Transcribe each record exactly; skip any picture.

[[ Material supplied, beginning ]]

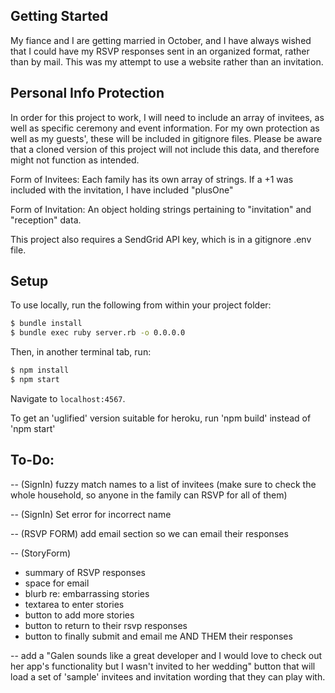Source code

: ## Getting Started

My fiance and I are getting married in October, and I have always wished that I could have my RSVP responses sent in an organized format, rather than by mail.  This was my attempt to use a website rather than an invitation.

## Personal Info Protection

In order for this project to work, I will need to include an array of invitees, as well as specific ceremony and event information.  For my own protection as well as my guests', these will be included in gitignore files.  Please be aware that a cloned version of this project will not include this data, and therefore might not function as intended.  

Form of Invitees: Each family has its own array of strings.  If a +1 was included with the invitation, I have included "plusOne"

Form of Invitation: An object holding strings pertaining to "invitation" and "reception" data.

This project also requires a SendGrid API key, which is in a gitignore .env file.

## Setup

To use locally, run the following from within your project folder:

```sh
$ bundle install
$ bundle exec ruby server.rb -o 0.0.0.0
```

Then, in another terminal tab, run:

```sh
$ npm install
$ npm start
```

Navigate to `localhost:4567`.

To get an 'uglified' version suitable for heroku, run 'npm build' instead of 'npm start'

## To-Do:

-- (SignIn) fuzzy match names to a list of invitees (make sure to check the whole household, so anyone in the family can RSVP for all of them)

-- (SignIn) Set error for incorrect name

-- (RSVP FORM) add email section so we can email their responses

-- (StoryForm)
  - summary of RSVP responses
  - space for email
  - blurb re: embarrassing stories
  - textarea to enter stories
  - button to add more stories
  - button to return to their rsvp responses
  - button to finally submit and email me AND THEM their responses

-- add a "Galen sounds like a great developer and I would love to check out her app's functionality but I wasn't invited to her wedding" button that will load a set of 'sample' invitees and invitation wording that they can play with.
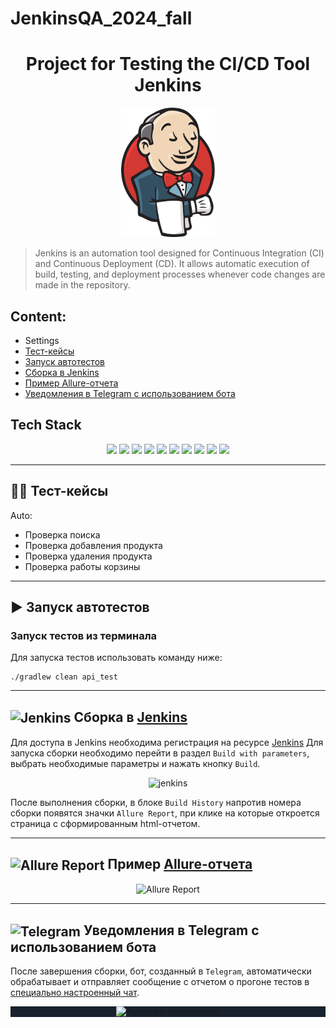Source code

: # JenkinsQA_2024_fall

<h1 align="center">Project for Testing the CI/CD Tool Jenkins</h1>
<p align="center">
  <img src="media/jenkins.svg" alt="Jenkins logo" width="150"/>
</p>


> Jenkins is an automation tool designed for Continuous Integration (CI) and Continuous Deployment (CD). It allows automatic execution of build, testing, and deployment processes whenever code changes are made in the repository.



##  Content:
- <a gref="#settings"> Settings</a>
- <a href="#cases"> Тест-кейсы</a>
- <a href="#autotests"> Запуск автотестов</a>
- <a href="#jenkins"> Сборка в Jenkins</a>
- <a href="#allureReport"> Пример Allure-отчета</a>
- <a href="#tg"> Уведомления в Telegram с использованием бота</a>

## Tech Stack

<p align="center">
  <img src="https://img.shields.io/badge/Java-ED8B00?style=for-the-badge&logo=java&logoColor=white"/>
  <img src="https://img.shields.io/badge/TestNG-FF8C00?style=for-the-badge&logo=testng&logoColor=white"/>
  <img src="https://img.shields.io/badge/Selenium-43B02A?style=for-the-badge&logo=selenium&logoColor=white"/>
  <img src="https://img.shields.io/badge/RestAssured-6DB33F?style=for-the-badge"/>
  <img src="https://img.shields.io/badge/WireMock-FF4154?style=for-the-badge"/>
  <img src="https://img.shields.io/badge/HTTP-005571?style=for-the-badge&logo=http&logoColor=white"/>
  <img src="https://img.shields.io/badge/Cucumber-23D96C?style=for-the-badge&logo=cucumber&logoColor=white"/>
  <img src="https://img.shields.io/badge/Docker-2496ED?style=for-the-badge&logo=docker&logoColor=white"/>
  <img src="https://img.shields.io/badge/Allure-EB5A5A?style=for-the-badge"/>
  <img src="https://img.shields.io/badge/Maven-C71A36?style=for-the-badge&logo=apachemaven&logoColor=white"/>
</p>

____
<a id="cases"></a>
## 🕵️‍♂️ Тест-кейсы
Auto:
- Проверка поиска
- Проверка добавления продукта
- Проверка удаления продукта
- Проверка работы корзины

<a id="autotests"></a>
____
## ▶️ Запуск автотестов

### Запуск тестов из терминала

Для запуска тестов использовать команду ниже:
```
./gradlew clean api_test
```

---
<a id="jenkins"></a>
## <img width="20" style="vertical-align:middle" title="Jenkins" src="media/logo/jenkins.svg"> </a> Сборка в <a target="_blank" href="https://jenkins.autotests.cloud/job/chitai-gorod-tests/"> Jenkins </a>
Для доступа в Jenkins необходима регистрация на ресурсе [Jenkins](https://jenkins.autotests.cloud/) Для запуска сборки необходимо перейти в раздел <code>Build with parameters</code>, выбрать необходимые параметры и нажать кнопку <code>Build</code>.
<p align="center">
<img title="jenkins" src="media/screenshots/screenshotsJenkins.png">
</p>
После выполнения сборки, в блоке <code>Build History</code> напротив номера сборки появятся значки <code>Allure Report</code>, при клике на которые откроется страница с сформированным html-отчетом.

____
<a id="allureReport"></a>
## <img width="30" style="vertical-align:middle" title="Allure Report" src="media/logo/allure.svg"> </a> Пример <a target="_blank" href="https://jenkins.autotests.cloud/job/chitai-gorod-tests/8/allure/"> Allure-отчета </a>
<p align="center">
<img title="Allure Report" src="media/screenshots/screenshotsAllure.png">
</p>

____
<a id="tg"></a>
## <img width="30" style="vertical-align:middle" title="Telegram" src="media/logo/telegram.svg"> Уведомления в Telegram с использованием бота
После завершения сборки, бот, созданный в <code>Telegram</code>, автоматически обрабатывает и отправляет сообщение с отчетом
о прогоне тестов в [специально настроенный чат](https://t.me/+m0gDb0Dy9ckwZTYy).
<div style="background-color: #18222d">
<p align="center">
<img width="40%" title="Telegram Notifications" src="media/screenshots/screenshotsTelegram.png">
</p>
</div>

[[ Material supplied, end ]]

## Task response
Source code

: ## Getting Started

My fiance and I are getting married in October, and I have always wished that I could have my RSVP responses sent in an organized format, rather than by mail.  This was my attempt to use a website rather than an invitation.

## Personal Info Protection

In order for this project to work, I will need to include an array of invitees, as well as specific ceremony and event information.  For my own protection as well as my guests', these will be included in gitignore files.  Please be aware that a cloned version of this project will not include this data, and therefore might not function as intended.  

Form of Invitees: Each family has its own array of strings.  If a +1 was included with the invitation, I have included "plusOne"

Form of Invitation: An object holding strings pertaining to "invitation" and "reception" data.

This project also requires a SendGrid API key, which is in a gitignore .env file.

## Setup

To use locally, run the following from within your project folder:

```sh
$ bundle install
$ bundle exec ruby server.rb -o 0.0.0.0
```

Then, in another terminal tab, run:

```sh
$ npm install
$ npm start
```

Navigate to `localhost:4567`.

To get an 'uglified' version suitable for heroku, run 'npm build' instead of 'npm start'

## To-Do:

-- (SignIn) fuzzy match names to a list of invitees (make sure to check the whole household, so anyone in the family can RSVP for all of them)

-- (SignIn) Set error for incorrect name

-- (RSVP FORM) add email section so we can email their responses

-- (StoryForm)
  - summary of RSVP responses
  - space for email
  - blurb re: embarrassing stories
  - textarea to enter stories
  - button to add more stories
  - button to return to their rsvp responses
  - button to finally submit and email me AND THEM their responses

-- add a "Galen sounds like a great developer and I would love to check out her app's functionality but I wasn't invited to her wedding" button that will load a set of 'sample' invitees and invitation wording that they can play with.
Source code

: # JenkinsQA_2024_fall

<h1 align="center">Project for Testing the CI/CD Tool Jenkins</h1>
<p align="center">
  <img src="media/jenkins.svg" alt="Jenkins logo" width="150"/>
</p>


> Jenkins is an automation tool designed for Continuous Integration (CI) and Continuous Deployment (CD). It allows automatic execution of build, testing, and deployment processes whenever code changes are made in the repository.



##  Content:
- <a gref="#settings"> Settings</a>
- <a href="#cases"> Тест-кейсы</a>
- <a href="#autotests"> Запуск автотестов</a>
- <a href="#jenkins"> Сборка в Jenkins</a>
- <a href="#allureReport"> Пример Allure-отчета</a>
- <a href="#tg"> Уведомления в Telegram с использованием бота</a>

## Tech Stack

<p align="center">
  <img src="https://img.shields.io/badge/Java-ED8B00?style=for-the-badge&logo=java&logoColor=white"/>
  <img src="https://img.shields.io/badge/TestNG-FF8C00?style=for-the-badge&logo=testng&logoColor=white"/>
  <img src="https://img.shields.io/badge/Selenium-43B02A?style=for-the-badge&logo=selenium&logoColor=white"/>
  <img src="https://img.shields.io/badge/RestAssured-6DB33F?style=for-the-badge"/>
  <img src="https://img.shields.io/badge/WireMock-FF4154?style=for-the-badge"/>
  <img src="https://img.shields.io/badge/HTTP-005571?style=for-the-badge&logo=http&logoColor=white"/>
  <img src="https://img.shields.io/badge/Cucumber-23D96C?style=for-the-badge&logo=cucumber&logoColor=white"/>
  <img src="https://img.shields.io/badge/Docker-2496ED?style=for-the-badge&logo=docker&logoColor=white"/>
  <img src="https://img.shields.io/badge/Allure-EB5A5A?style=for-the-badge"/>
  <img src="https://img.shields.io/badge/Maven-C71A36?style=for-the-badge&logo=apachemaven&logoColor=white"/>
</p>

____
<a id="cases"></a>
## 🕵️‍♂️ Тест-кейсы
Auto:
- Проверка поиска
- Проверка добавления продукта
- Проверка удаления продукта
- Проверка работы корзины

<a id="autotests"></a>
____
## ▶️ Запуск автотестов

### Запуск тестов из терминала

Для запуска тестов использовать команду ниже:
```
./gradlew clean api_test
```

---
<a id="jenkins"></a>
## <img width="20" style="vertical-align:middle" title="Jenkins" src="media/logo/jenkins.svg"> </a> Сборка в <a target="_blank" href="https://jenkins.autotests.cloud/job/chitai-gorod-tests/"> Jenkins </a>
Для доступа в Jenkins необходима регистрация на ресурсе [Jenkins](https://jenkins.autotests.cloud/) Для запуска сборки необходимо перейти в раздел <code>Build with parameters</code>, выбрать необходимые параметры и нажать кнопку <code>Build</code>.
<p align="center">
<img title="jenkins" src="media/screenshots/screenshotsJenkins.png">
</p>
После выполнения сборки, в блоке <code>Build History</code> напротив номера сборки появятся значки <code>Allure Report</code>, при клике на которые откроется страница с сформированным html-отчетом.

____
<a id="allureReport"></a>
## <img width="30" style="vertical-align:middle" title="Allure Report" src="media/logo/allure.svg"> </a> Пример <a target="_blank" href="https://jenkins.autotests.cloud/job/chitai-gorod-tests/8/allure/"> Allure-отчета </a>
<p align="center">
<img title="Allure Report" src="media/screenshots/screenshotsAllure.png">
</p>

____
<a id="tg"></a>
## <img width="30" style="vertical-align:middle" title="Telegram" src="media/logo/telegram.svg"> Уведомления в Telegram с использованием бота
После завершения сборки, бот, созданный в <code>Telegram</code>, автоматически обрабатывает и отправляет сообщение с отчетом
о прогоне тестов в [специально настроенный чат](https://t.me/+m0gDb0Dy9ckwZTYy).
<div style="background-color: #18222d">
<p align="center">
<img width="40%" title="Telegram Notifications" src="media/screenshots/screenshotsTelegram.png">
</p>
</div>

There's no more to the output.